David Cournapeau <david@ar.media.kyoto-u.ac.jp> [2007-01-23 23:40]:
rex wrote:
Robert Kern <robert.kern@gmail.com> [2007-01-23 22:18]:
You need to install the development package for Python. Usually it's named something like python2.5-devel.
Thank you. Did that, and NumPy compiled with a Brazillion warnings, but no errors.
Then I did: export LD_RUN_PATH=/opt/lib:/opt/intel/cc/9.1.042/lib:/opt/intel/mkl/8.1/lib/32 (because I used the Intel defaults, and those are the correct paths)
But since the SUSE NumPy rpm is also installed, how do I determine which version is loaded when the command: from numpy import * is issued in python? Subjectively, it appears the new version is not being used. I expect a significant speed difference using the Intel compiler and MKL on a Core 2 Duo.
Why is this so difficult?
It is somewhat difficult to do something somewhat complicated :) In your case, one solution to set the dir where numpy is installed is to use the env variable PYTHONPATH.

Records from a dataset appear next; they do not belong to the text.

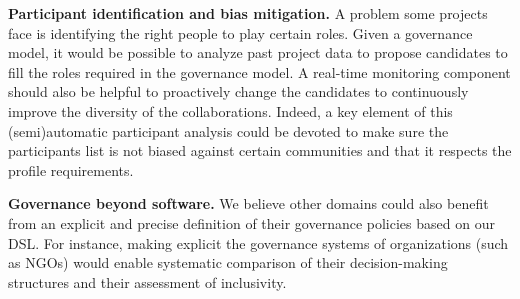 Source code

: \smallskip
\noindent\textbf{Participant identification and bias mitigation.}
A problem some projects face is identifying the right people to play certain roles. 
Given a governance model, it would be possible to analyze past project data to propose candidates to fill the roles required in the governance model. 
A real-time monitoring component should also be helpful to proactively change the candidates to continuously improve the diversity of the collaborations. Indeed, a key element of this (semi)automatic participant analysis could be devoted to make sure the participants list is not biased against certain communities and that it respects the profile requirements. 


\smallskip
\noindent\textbf{Governance beyond software.}
We believe other domains could also benefit from an explicit and precise definition of their governance policies based on our DSL. 
For instance, making explicit the governance systems of organizations (such as NGOs) would enable systematic comparison of their decision-making structures and their assessment of inclusivity. % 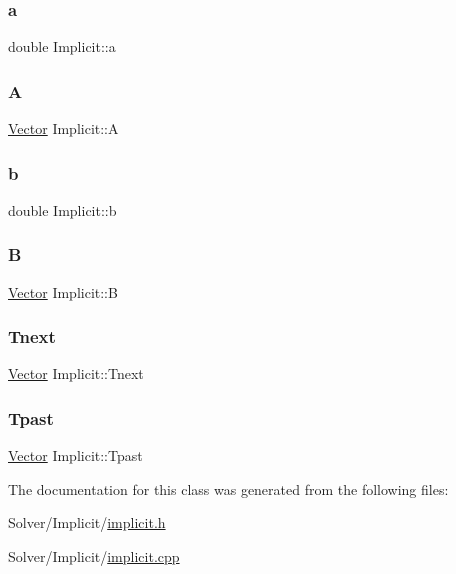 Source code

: \subsubsection{\texorpdfstring{a}{a}}
{\footnotesize\ttfamily double Implicit\+::a}

\mbox{\label{class_implicit_a5bdc685b164fc363d26ed1461c0d49b2}} 
\subsubsection{\texorpdfstring{A}{A}}
{\footnotesize\ttfamily \hyperlink{class_vector}{Vector} Implicit\+::A}

\mbox{\label{class_implicit_a270615b52e1106f89b4e6ef928cc12de}} 
\subsubsection{\texorpdfstring{b}{b}}
{\footnotesize\ttfamily double Implicit\+::b}

\mbox{\label{class_implicit_a3f9c9eda634c19c2301698fd81ec5a6b}} 
\subsubsection{\texorpdfstring{B}{B}}
{\footnotesize\ttfamily \hyperlink{class_vector}{Vector} Implicit\+::B}

\mbox{\label{class_implicit_a854215cf2128a1dc1f532bb6664b472c}} 
\subsubsection{\texorpdfstring{Tnext}{Tnext}}
{\footnotesize\ttfamily \hyperlink{class_vector}{Vector} Implicit\+::\+Tnext}

\mbox{\label{class_implicit_a6cd9e0093600402e8bc3b22995aa96b1}} 
\subsubsection{\texorpdfstring{Tpast}{Tpast}}
{\footnotesize\ttfamily \hyperlink{class_vector}{Vector} Implicit\+::\+Tpast}



The documentation for this class was generated from the following files\+:\begin{DoxyCompactItemize}
\item 
Solver/\+Implicit/\hyperlink{implicit_8h}{implicit.\+h}\item 
Solver/\+Implicit/\hyperlink{implicit_8cpp}{implicit.\+cpp}\end{DoxyCompactItemize}
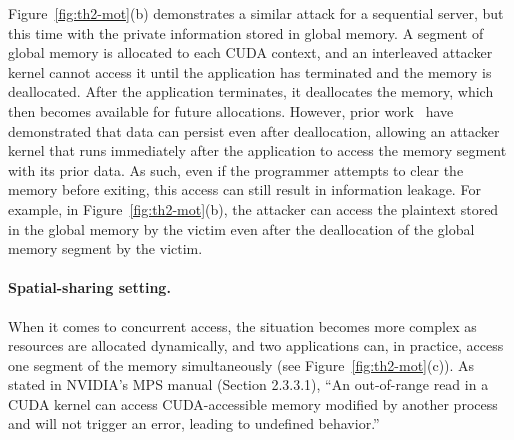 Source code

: Figure~\ref{fig:th2-mot}(b) demonstrates a similar attack for a sequential server, but this time with the private information stored in global memory.
%
A segment of global memory is allocated to each CUDA context,  and an interleaved attacker kernel cannot access it until the application has terminated and the memory is deallocated.
%
After the application terminates, it deallocates the memory,  which then becomes available for future allocations.
%
However, prior work~\cite{pietro2016TECS} have demonstrated that data can persist even after deallocation, allowing an attacker kernel that runs immediately after the application to access the memory segment with its prior data. 
%
As such, even if the programmer attempts to clear the memory before exiting, this access can still result in information leakage. 
%
For example, in Figure~\ref{fig:th2-mot}(b), the attacker can access the plaintext stored in the global memory by the victim even after the deallocation of the global memory segment by the victim.

\paragraph{Spatial-sharing setting.}

When it comes to concurrent access, the situation becomes more complex as resources are allocated dynamically, and two applications can, in practice, access one segment of the memory simultaneously (see Figure~\ref{fig:th2-mot}(c)).
%
As stated in NVIDIA's MPS manual (Section 2.3.3.1), ``An out-of-range read in a CUDA kernel can access CUDA-accessible memory modified by another process and will not trigger an error, leading to undefined behavior.'' \cite{hayes2017usenix}



% 
% 
%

But installing software is typically easy for Windows users. IMO, the difficulty of installing Linux applications is a huge barrier to wider adoption of Linux. I started trying Linux in 1994, and stopped using Windows entirely in 1999. I'm old (66), and becoming dumber as my brain shrinks, but I'm still reasonably sharp (or so I like to think). Over the years, NumPy and SciPy have been very difficult to install for me using SUSE (the SUSE developers have different ideas of what paths should be from most of the rest of the world. If I were King I'd lock 'em all in a room and tell them that if they could not agree on a directory structure for Linux in 48 hours, they would all be killed. Impending death tends to focus attention on the problem.) Two of my two closest friends have advanced degrees. One is a PhD in orbital mechanics from UCSD, and the other did everything for a PhD in computer science but complete his thesis. Both have tried Linux repeatedly, but found it to require more effort to install and maintain than they are willing to expend. If people of this caliber are repelled by Linux, I think developers need to wake up and smell the coffee. When people with PhDs in science are turned off by the difficulty the problem needs to be addressed.
To check which numpy you use, you can simply do a import numpy; print numpy, which should print the full path,
import numpy print numpy <module 'numpy' from '/usr/lib/python2.5/site-packages/numpy/__init__.pyc'>
What am I to make of this? Is it the rpm numpy or is it the numpy I built using the Intel compiler and MKL? Thanks for the reply, but I'm still confused. -rex -- "When asked, as I frequently am, why I should concern myself so deeply with the conservation of animal life, I reply that I have been very lucky and that throughout my life the world has given me the most enormous pleasure. But the world is as delicate and as complicated as a spider's web. If you touch one thread you send shudders running through all the other threads. We are not just touching the web we are tearing great holes in it." Gerald Durrell 1925-1995.